Une maison basse, l’entrée étroite dans la cuisine avec le grand fourneau qui cuisinait, chauffait l’eau pour la toilette et rayonnait dans la pièce. Plus loin les chambres, d’un côté les parents, de l’autre côté la chambre dortoir où les enfants dormaient ensemble, entassés pour les vacances. Par la fenêtre, on voyait la route où le car soulevait la poussière deux fois par jour. A la porte, vue sur la cour, sur les cochons qui couraient dans un enclos, sur le gros tas de fumier au milieu, sur la cabane qui abritait le petit coin précurseur des toilettes sèches écolo, entouré d’orties. De l’autre côté, l’étable, avec quelques vaches pour le lait et deux bœufs qui tiraient la charrette sur les chemins et la charrue dans les champs. Odeur d’étable, odeur de fumier. Puis la grange pleine de bottes de paille entassées, odeur de grains et de poussière. Une mare de paille où les enfants alignés sur les poutres en bois près du toit plongeaient en riant, s’égratignant à l’arrivée.
Le souvenir est vif, jusqu’aux odeurs acres et poussiéreuses. Mais devant moi, il y a surtout le paysage. Un pré vert couvert d’une herbe grasse, un verger avec les vieux arbres. Le poirier dont les petits fruits jaunes tombaient bien trop tôt par terre, vite talés, immangeables. Les pommiers, cerisiers, pruniers qui invitaient les gamins à grimper, toujours plus haut, au prix de culottes déchirées et d’engueulades mémorables. Le potager qui accueillait parmi les légumes des delphiniums et des pivoines. Le goût des carottes tirées du sol, pleines de terre, qu’on rinçait sous l’eau d’une vieille fontaine au bras grinçant. Pieds nus dans la rosée du matin, griffures du chaume pendant les moissons, grondement de l’orage dans la plaine, odeur de la pluie sur la poussière de la route. Premiers baisers au goût de l’herbe fraîchement coupée. Le goûter sur les champs, pain de campagne et jambon gras fumé, relayé le vendredi par du fromage blanc aromatisé aux herbes, ciboulette et sauge dont le goût persiste encore aujourd’hui sur mes papilles. Les travaux des champs, odeurs enivrantes, d’herbe, de foin ou de blé. « Quand je serai grande, je serai fermière ». La vie au grand air, la nature tout juste maîtrisée, même le travail, pourtant difficile, m’enchantaient pendant mes vacances. L’intérieur de la maison n’est resté en fin de compte qu’un souvenir estompé à côté du dehors si important, si fascinant.

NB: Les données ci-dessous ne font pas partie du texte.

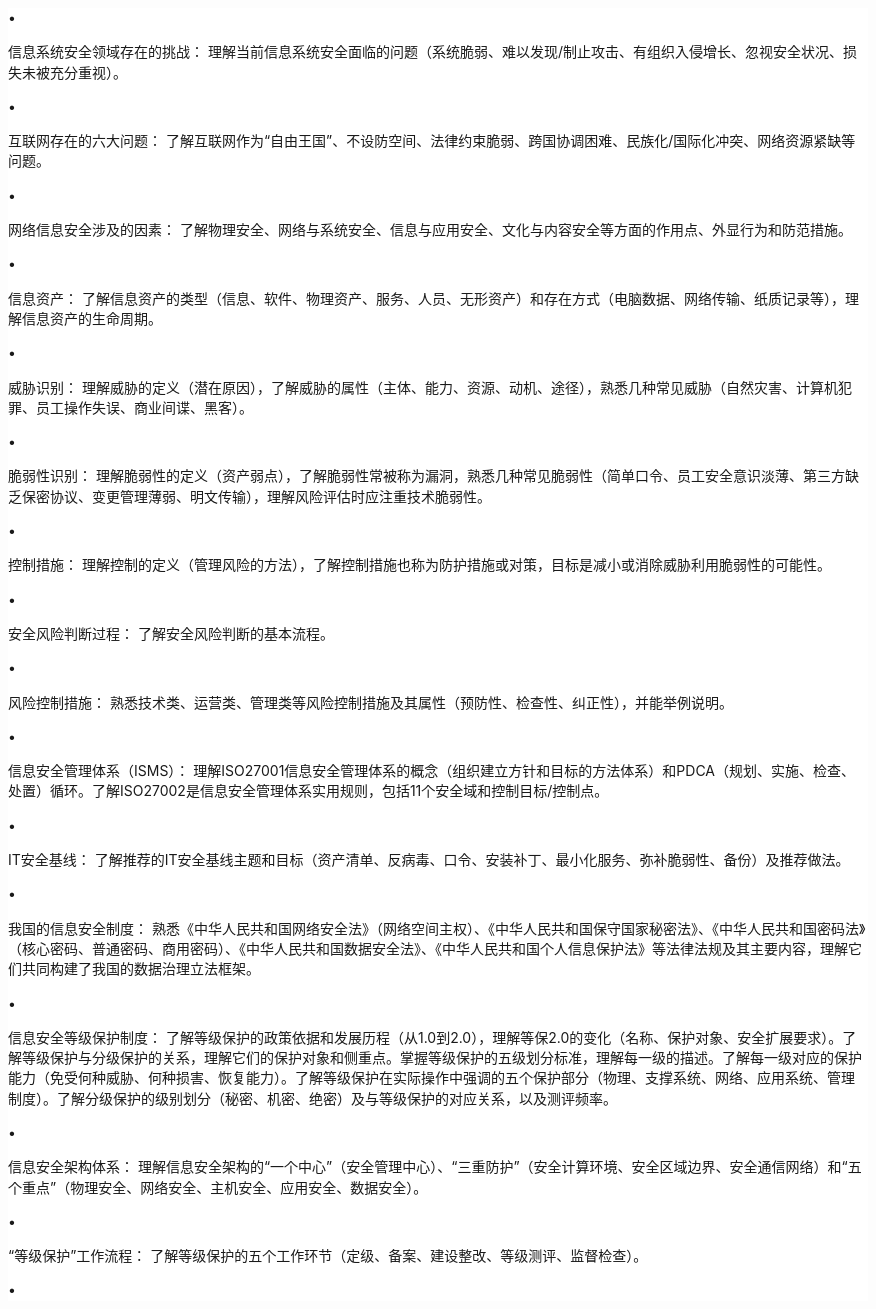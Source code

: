 •

信息系统安全领域存在的挑战： 理解当前信息系统安全面临的问题（系统脆弱、难以发现/制止攻击、有组织入侵增长、忽视安全状况、损失未被充分重视）。

•

互联网存在的六大问题： 了解互联网作为“自由王国”、不设防空间、法律约束脆弱、跨国协调困难、民族化/国际化冲突、网络资源紧缺等问题。

•

网络信息安全涉及的因素： 了解物理安全、网络与系统安全、信息与应用安全、文化与内容安全等方面的作用点、外显行为和防范措施。

•

信息资产： 了解信息资产的类型（信息、软件、物理资产、服务、人员、无形资产）和存在方式（电脑数据、网络传输、纸质记录等），理解信息资产的生命周期。

•

威胁识别： 理解威胁的定义（潜在原因），了解威胁的属性（主体、能力、资源、动机、途径），熟悉几种常见威胁（自然灾害、计算机犯罪、员工操作失误、商业间谍、黑客）。

•

脆弱性识别： 理解脆弱性的定义（资产弱点），了解脆弱性常被称为漏洞，熟悉几种常见脆弱性（简单口令、员工安全意识淡薄、第三方缺乏保密协议、变更管理薄弱、明文传输），理解风险评估时应注重技术脆弱性。

•

控制措施： 理解控制的定义（管理风险的方法），了解控制措施也称为防护措施或对策，目标是减小或消除威胁利用脆弱性的可能性。

•

安全风险判断过程： 了解安全风险判断的基本流程。

•

风险控制措施： 熟悉技术类、运营类、管理类等风险控制措施及其属性（预防性、检查性、纠正性），并能举例说明。

•

信息安全管理体系（ISMS）： 理解ISO27001信息安全管理体系的概念（组织建立方针和目标的方法体系）和PDCA（规划、实施、检查、处置）循环。了解ISO27002是信息安全管理体系实用规则，包括11个安全域和控制目标/控制点。

•

IT安全基线： 了解推荐的IT安全基线主题和目标（资产清单、反病毒、口令、安装补丁、最小化服务、弥补脆弱性、备份）及推荐做法。

•

我国的信息安全制度： 熟悉《中华人民共和国网络安全法》（网络空间主权）、《中华人民共和国保守国家秘密法》、《中华人民共和国密码法》（核心密码、普通密码、商用密码）、《中华人民共和国数据安全法》、《中华人民共和国个人信息保护法》等法律法规及其主要内容，理解它们共同构建了我国的数据治理立法框架。

•

信息安全等级保护制度： 了解等级保护的政策依据和发展历程（从1.0到2.0），理解等保2.0的变化（名称、保护对象、安全扩展要求）。了解等级保护与分级保护的关系，理解它们的保护对象和侧重点。掌握等级保护的五级划分标准，理解每一级的描述。了解每一级对应的保护能力（免受何种威胁、何种损害、恢复能力）。了解等级保护在实际操作中强调的五个保护部分（物理、支撑系统、网络、应用系统、管理制度）。了解分级保护的级别划分（秘密、机密、绝密）及与等级保护的对应关系，以及测评频率。

•

信息安全架构体系： 理解信息安全架构的“一个中心”（安全管理中心）、“三重防护”（安全计算环境、安全区域边界、安全通信网络）和“五个重点”（物理安全、网络安全、主机安全、应用安全、数据安全）。

•

“等级保护”工作流程： 了解等级保护的五个工作环节（定级、备案、建设整改、等级测评、监督检查）。

•
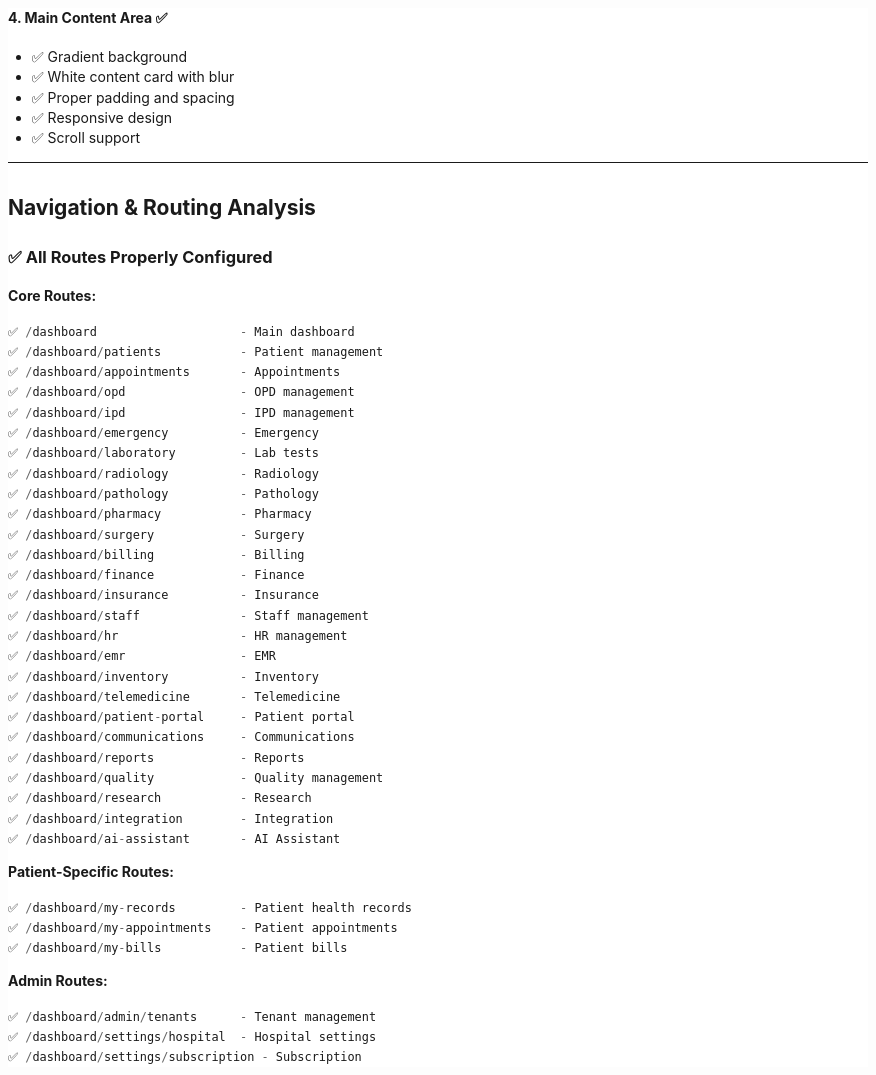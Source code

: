#### 4. **Main Content Area** ✅
- ✅ Gradient background
- ✅ White content card with blur
- ✅ Proper padding and spacing
- ✅ Responsive design
- ✅ Scroll support

---

## Navigation & Routing Analysis

### ✅ All Routes Properly Configured

**Core Routes:**
```typescript
✅ /dashboard                    - Main dashboard
✅ /dashboard/patients           - Patient management
✅ /dashboard/appointments       - Appointments
✅ /dashboard/opd                - OPD management
✅ /dashboard/ipd                - IPD management
✅ /dashboard/emergency          - Emergency
✅ /dashboard/laboratory         - Lab tests
✅ /dashboard/radiology          - Radiology
✅ /dashboard/pathology          - Pathology
✅ /dashboard/pharmacy           - Pharmacy
✅ /dashboard/surgery            - Surgery
✅ /dashboard/billing            - Billing
✅ /dashboard/finance            - Finance
✅ /dashboard/insurance          - Insurance
✅ /dashboard/staff              - Staff management
✅ /dashboard/hr                 - HR management
✅ /dashboard/emr                - EMR
✅ /dashboard/inventory          - Inventory
✅ /dashboard/telemedicine       - Telemedicine
✅ /dashboard/patient-portal     - Patient portal
✅ /dashboard/communications     - Communications
✅ /dashboard/reports            - Reports
✅ /dashboard/quality            - Quality management
✅ /dashboard/research           - Research
✅ /dashboard/integration        - Integration
✅ /dashboard/ai-assistant       - AI Assistant
```

**Patient-Specific Routes:**
```typescript
✅ /dashboard/my-records         - Patient health records
✅ /dashboard/my-appointments    - Patient appointments
✅ /dashboard/my-bills           - Patient bills
```

**Admin Routes:**
```typescript
✅ /dashboard/admin/tenants      - Tenant management
✅ /dashboard/settings/hospital  - Hospital settings
✅ /dashboard/settings/subscription - Subscription
```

Une maison dans un quartier de petite ville sur la colline. Une terrasse en béton à la balustrade blanche. Un carré d’herbe. Une poussette sous un tilleul imposant. La porte d’entrée débouche directement sur un escalier raide partageant la maison en deux, cuisine contre pièce à vivre en bas, chambre parents contre chambre enfants à l’étage. Maison simple, éclairage sud et ouest, où les fleurs s’épanouissent. Mais mon souvenir, c’est la terrasse, la vue sur la ville, sur le mont en face où la nuit une croix sortie du néant illuminait le ciel. Flottant dans ce ciel comme un mirage.

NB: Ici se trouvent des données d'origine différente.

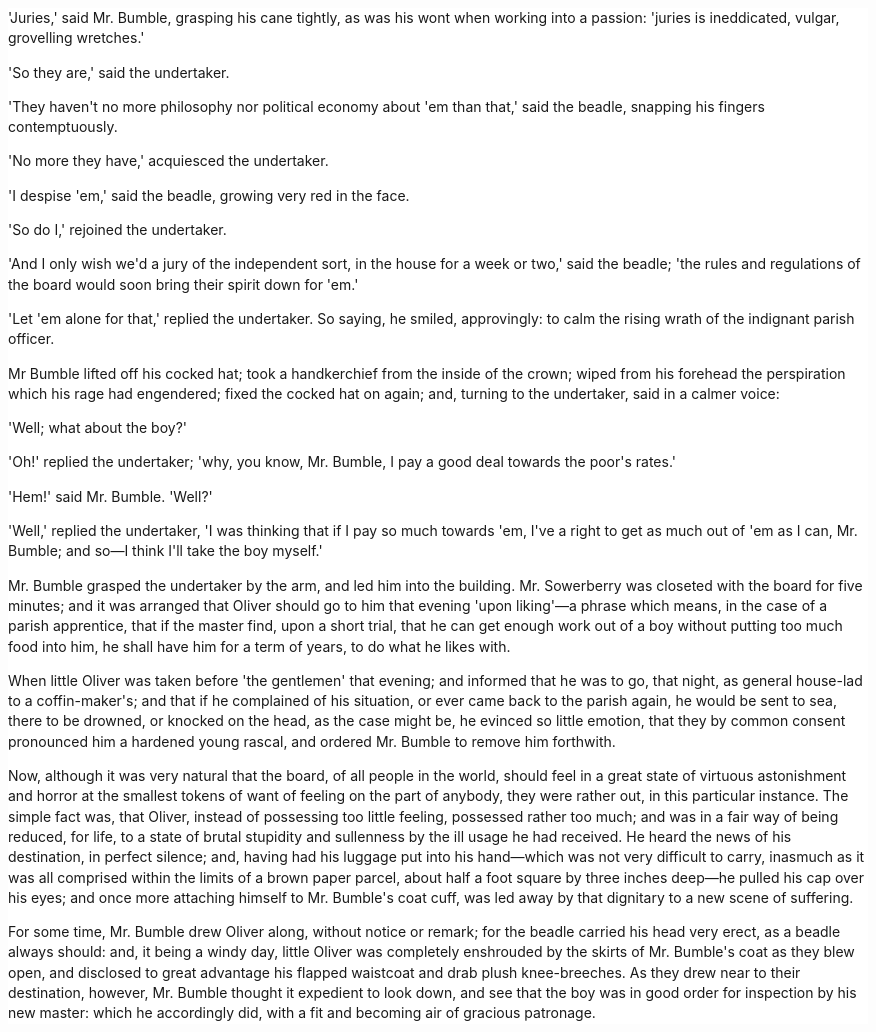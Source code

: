 'Juries,' said Mr. Bumble, grasping his cane tightly, as was his wont when working into a passion: 'juries is ineddicated, vulgar, grovelling wretches.'

'So they are,' said the undertaker.

'They haven't no more philosophy nor political economy about 'em than that,' said the beadle, snapping his fingers contemptuously.

'No more they have,' acquiesced the undertaker.

'I despise 'em,' said the beadle, growing very red in the face.

'So do I,' rejoined the undertaker.

'And I only wish we'd a jury of the independent sort, in the house for a week or two,' said the beadle; 'the rules and regulations of the board would soon bring their spirit down for 'em.'

'Let 'em alone for that,' replied the undertaker. So saying, he smiled, approvingly: to calm the rising wrath of the indignant parish officer.

Mr Bumble lifted off his cocked hat; took a handkerchief from the inside of the crown; wiped from his forehead the perspiration which his rage had engendered; fixed the cocked hat on again; and, turning to the undertaker, said in a calmer voice:

'Well; what about the boy?'

'Oh!' replied the undertaker; 'why, you know, Mr. Bumble, I pay a good deal towards the poor's rates.'

'Hem!' said Mr. Bumble. 'Well?'

'Well,' replied the undertaker, 'I was thinking that if I pay so much towards 'em, I've a right to get as much out of 'em as I can, Mr. Bumble; and so—I think I'll take the boy myself.'

Mr. Bumble grasped the undertaker by the arm, and led him into the building. Mr. Sowerberry was closeted with the board for five minutes; and it was arranged that Oliver should go to him that evening 'upon liking'—a phrase which means, in the case of a parish apprentice, that if the master find, upon a short trial, that he can get enough work out of a boy without putting too much food into him, he shall have him for a term of years, to do what he likes with.

When little Oliver was taken before 'the gentlemen' that evening; and informed that he was to go, that night, as general house-lad to a coffin-maker's; and that if he complained of his situation, or ever came back to the parish again, he would be sent to sea, there to be drowned, or knocked on the head, as the case might be, he evinced so little emotion, that they by common consent pronounced him a hardened young rascal, and ordered Mr. Bumble to remove him forthwith.

Now, although it was very natural that the board, of all people in the world, should feel in a great state of virtuous astonishment and horror at the smallest tokens of want of feeling on the part of anybody, they were rather out, in this particular instance. The simple fact was, that Oliver, instead of possessing too little feeling, possessed rather too much; and was in a fair way of being reduced, for life, to a state of brutal stupidity and sullenness by the ill usage he had received. He heard the news of his destination, in perfect silence; and, having had his luggage put into his hand—which was not very difficult to carry, inasmuch as it was all comprised within the limits of a brown paper parcel, about half a foot square by three inches deep—he pulled his cap over his eyes; and once more attaching himself to Mr. Bumble's coat cuff, was led away by that dignitary to a new scene of suffering.

For some time, Mr. Bumble drew Oliver along, without notice or remark; for the beadle carried his head very erect, as a beadle always should: and, it being a windy day, little Oliver was completely enshrouded by the skirts of Mr. Bumble's coat as they blew open, and disclosed to great advantage his flapped waistcoat and drab plush knee-breeches. As they drew near to their destination, however, Mr. Bumble thought it expedient to look down, and see that the boy was in good order for inspection by his new master: which he accordingly did, with a fit and becoming air of gracious patronage.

Jolimont, domaine de vignerons posé sur une butte, entourée de vignes et de tournesols. Un grand cyprès en sentinelle. Une abbaye pour voisine. Des cigales chantent dans les pins. La terre est rouge, couverte de thym et de lavande. Dans la maison, une cuisine vers le nord, aux pavés rouges, spacieuse. Un long couloir éclairé par une fenêtre vers l’ouest, lumière du soir qui teinte les carreaux rouges du sol de douceur et joue de ses reflets dans un bouquet de graminées posé sous l’embrasure. Du côté sud, un séjour, deux chambres. Des fenêtres hautes à petits carreaux, ouvertes, il fait beau. Et je ne me lasse pas de la vue sur l’étang, sur les parcs à huîtres, sur le Mont St Clair et sur la mer. La maison me plaît, mais c’est sa situation qui est ma raison d’être ici. Le paysage m’émeut, me renverse. Me fascine. Me possède. J’habite la maison pour les environs qu’elle m’accorde. Pour les ceps tordus, pour les vignerons créatifs, pour les pins, les oliviers, les cyprès. Pour les caves, les dégustations, la culture du vin. Pour les odeurs. Pour les saveurs. Et pour la musique des cigales.